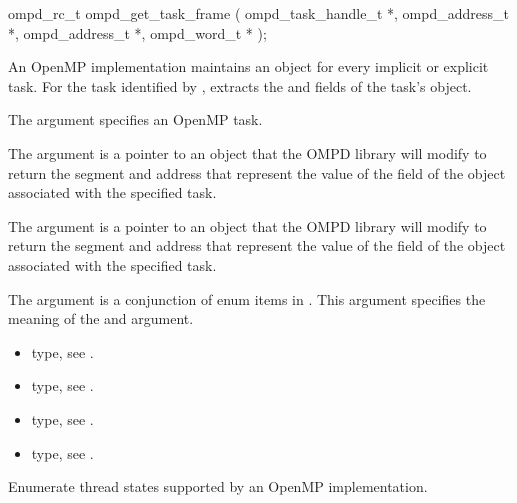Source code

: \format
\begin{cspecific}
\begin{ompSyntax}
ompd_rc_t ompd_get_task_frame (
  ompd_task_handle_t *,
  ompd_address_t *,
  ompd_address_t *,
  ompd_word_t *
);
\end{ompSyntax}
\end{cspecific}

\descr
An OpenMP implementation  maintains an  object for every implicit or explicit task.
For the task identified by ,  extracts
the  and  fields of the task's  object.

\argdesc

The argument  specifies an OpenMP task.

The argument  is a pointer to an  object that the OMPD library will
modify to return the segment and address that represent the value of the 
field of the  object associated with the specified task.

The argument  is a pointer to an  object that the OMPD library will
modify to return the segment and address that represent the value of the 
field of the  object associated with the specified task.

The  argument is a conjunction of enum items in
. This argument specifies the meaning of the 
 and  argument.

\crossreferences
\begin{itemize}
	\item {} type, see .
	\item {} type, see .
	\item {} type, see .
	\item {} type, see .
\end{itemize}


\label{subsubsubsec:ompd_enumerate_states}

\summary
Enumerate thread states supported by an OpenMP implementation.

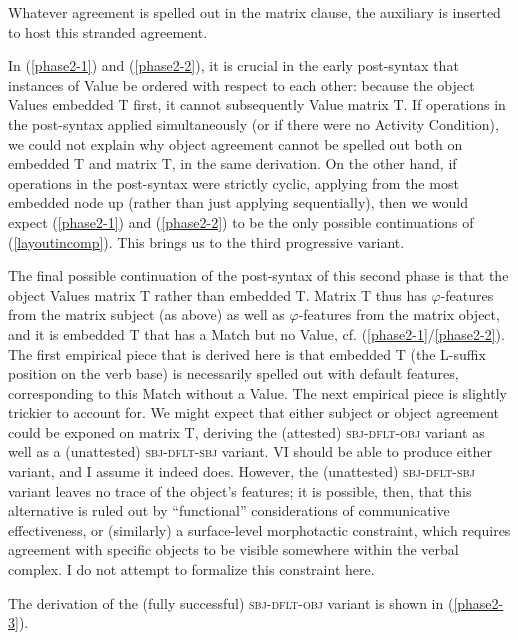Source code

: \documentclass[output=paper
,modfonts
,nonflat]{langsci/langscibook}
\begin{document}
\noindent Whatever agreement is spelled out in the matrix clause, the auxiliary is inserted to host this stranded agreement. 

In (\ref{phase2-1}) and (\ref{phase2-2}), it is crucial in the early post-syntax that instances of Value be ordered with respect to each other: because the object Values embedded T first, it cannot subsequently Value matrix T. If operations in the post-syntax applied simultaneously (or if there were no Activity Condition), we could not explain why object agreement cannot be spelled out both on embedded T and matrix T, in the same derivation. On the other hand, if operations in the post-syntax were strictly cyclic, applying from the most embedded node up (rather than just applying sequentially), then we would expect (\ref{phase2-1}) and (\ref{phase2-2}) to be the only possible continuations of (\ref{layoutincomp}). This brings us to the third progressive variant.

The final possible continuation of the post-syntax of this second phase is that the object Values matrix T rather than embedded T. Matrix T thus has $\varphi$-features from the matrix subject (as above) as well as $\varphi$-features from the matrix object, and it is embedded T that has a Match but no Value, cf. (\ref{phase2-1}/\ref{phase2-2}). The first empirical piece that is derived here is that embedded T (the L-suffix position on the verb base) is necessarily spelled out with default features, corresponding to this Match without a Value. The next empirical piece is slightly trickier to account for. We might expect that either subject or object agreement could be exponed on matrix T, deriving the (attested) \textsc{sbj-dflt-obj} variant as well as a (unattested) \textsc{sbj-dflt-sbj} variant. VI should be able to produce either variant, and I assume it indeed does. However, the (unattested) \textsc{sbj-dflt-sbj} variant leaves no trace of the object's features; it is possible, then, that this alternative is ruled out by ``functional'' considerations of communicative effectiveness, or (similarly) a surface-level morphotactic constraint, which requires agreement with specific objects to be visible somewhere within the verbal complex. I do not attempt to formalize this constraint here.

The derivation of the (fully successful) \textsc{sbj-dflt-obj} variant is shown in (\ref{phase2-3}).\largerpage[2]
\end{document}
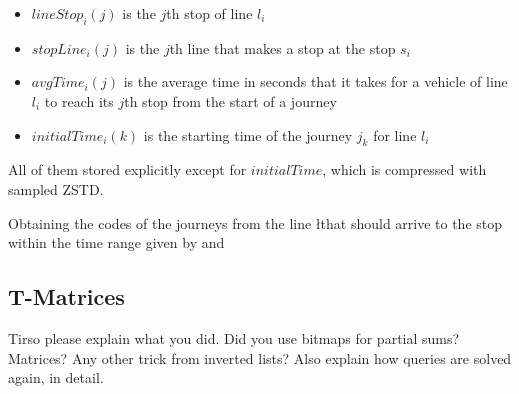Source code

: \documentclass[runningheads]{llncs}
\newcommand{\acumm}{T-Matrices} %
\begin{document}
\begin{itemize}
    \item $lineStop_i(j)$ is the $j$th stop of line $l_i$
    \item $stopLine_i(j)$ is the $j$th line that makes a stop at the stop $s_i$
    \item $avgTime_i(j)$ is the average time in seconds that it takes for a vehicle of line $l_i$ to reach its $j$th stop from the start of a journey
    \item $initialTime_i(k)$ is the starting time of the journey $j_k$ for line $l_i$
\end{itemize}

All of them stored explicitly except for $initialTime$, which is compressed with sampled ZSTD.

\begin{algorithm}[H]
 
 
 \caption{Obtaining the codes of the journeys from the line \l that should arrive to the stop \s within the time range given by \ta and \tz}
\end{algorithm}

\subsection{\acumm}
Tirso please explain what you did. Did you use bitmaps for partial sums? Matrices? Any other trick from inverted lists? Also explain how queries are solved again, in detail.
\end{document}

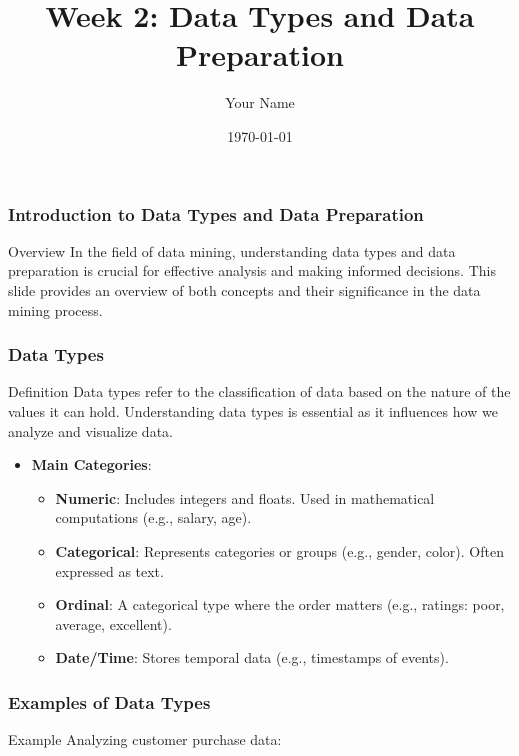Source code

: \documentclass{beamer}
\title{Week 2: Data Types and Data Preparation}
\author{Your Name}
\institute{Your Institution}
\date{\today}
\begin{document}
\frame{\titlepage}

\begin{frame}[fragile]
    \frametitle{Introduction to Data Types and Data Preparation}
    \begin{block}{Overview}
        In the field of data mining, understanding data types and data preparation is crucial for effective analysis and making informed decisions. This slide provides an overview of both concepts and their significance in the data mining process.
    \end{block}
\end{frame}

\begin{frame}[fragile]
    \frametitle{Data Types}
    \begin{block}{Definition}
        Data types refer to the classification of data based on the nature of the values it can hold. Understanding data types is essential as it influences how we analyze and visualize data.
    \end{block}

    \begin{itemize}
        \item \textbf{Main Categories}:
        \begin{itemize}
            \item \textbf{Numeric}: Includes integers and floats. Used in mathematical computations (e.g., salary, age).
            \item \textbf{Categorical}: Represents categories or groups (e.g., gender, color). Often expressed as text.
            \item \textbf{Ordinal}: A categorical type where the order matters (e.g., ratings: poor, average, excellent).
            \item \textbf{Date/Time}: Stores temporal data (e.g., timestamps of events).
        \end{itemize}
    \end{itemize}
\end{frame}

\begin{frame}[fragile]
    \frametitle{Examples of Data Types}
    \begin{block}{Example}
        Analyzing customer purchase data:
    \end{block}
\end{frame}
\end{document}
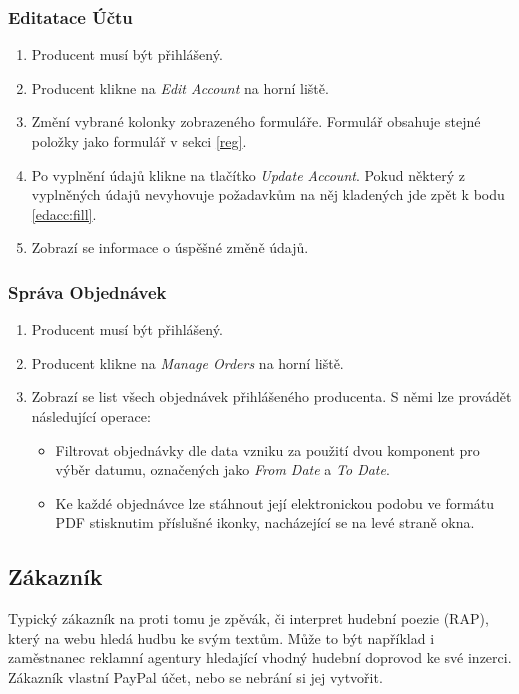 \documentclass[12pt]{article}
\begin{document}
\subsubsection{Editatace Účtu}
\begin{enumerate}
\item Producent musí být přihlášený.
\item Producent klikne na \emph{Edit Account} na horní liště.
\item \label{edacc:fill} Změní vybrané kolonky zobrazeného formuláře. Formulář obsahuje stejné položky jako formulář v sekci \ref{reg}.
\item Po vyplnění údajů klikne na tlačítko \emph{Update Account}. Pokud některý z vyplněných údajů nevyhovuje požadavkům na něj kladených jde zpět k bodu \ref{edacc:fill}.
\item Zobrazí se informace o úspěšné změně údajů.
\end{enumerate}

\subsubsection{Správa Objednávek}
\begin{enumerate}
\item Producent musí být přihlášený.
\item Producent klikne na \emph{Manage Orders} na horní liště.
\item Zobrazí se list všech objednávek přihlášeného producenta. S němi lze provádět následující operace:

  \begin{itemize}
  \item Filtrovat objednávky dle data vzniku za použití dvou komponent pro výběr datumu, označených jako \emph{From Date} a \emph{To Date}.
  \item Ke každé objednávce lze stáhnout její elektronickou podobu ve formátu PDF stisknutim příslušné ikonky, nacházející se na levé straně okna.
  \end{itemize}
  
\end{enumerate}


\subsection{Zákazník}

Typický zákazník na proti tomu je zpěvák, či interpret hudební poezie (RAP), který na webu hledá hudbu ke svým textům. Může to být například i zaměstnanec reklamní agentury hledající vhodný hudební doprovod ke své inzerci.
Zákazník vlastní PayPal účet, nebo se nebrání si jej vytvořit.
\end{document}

INSTRUCTIONS TO FOLLOW: Please find the lines in the data that contain the word "other" and copy them.

COMPLETED EXERCISE:
In (\ref{phase2-1}) and (\ref{phase2-2}), it is crucial in the early post-syntax that instances of Value be ordered with respect to each other: because the object Values embedded T first, it cannot subsequently Value matrix T. If operations in the post-syntax applied simultaneously (or if there were no Activity Condition), we could not explain why object agreement cannot be spelled out both on embedded T and matrix T, in the same derivation. On the other hand, if operations in the post-syntax were strictly cyclic, applying from the most embedded node up (rather than just applying sequentially), then we would expect (\ref{phase2-1}) and (\ref{phase2-2}) to be the only possible continuations of (\ref{layoutincomp}). This brings us to the third progressive variant.
Tirso please explain what you did. Did you use bitmaps for partial sums? Matrices? Any other trick from inverted lists? Also explain how queries are solved again, in detail.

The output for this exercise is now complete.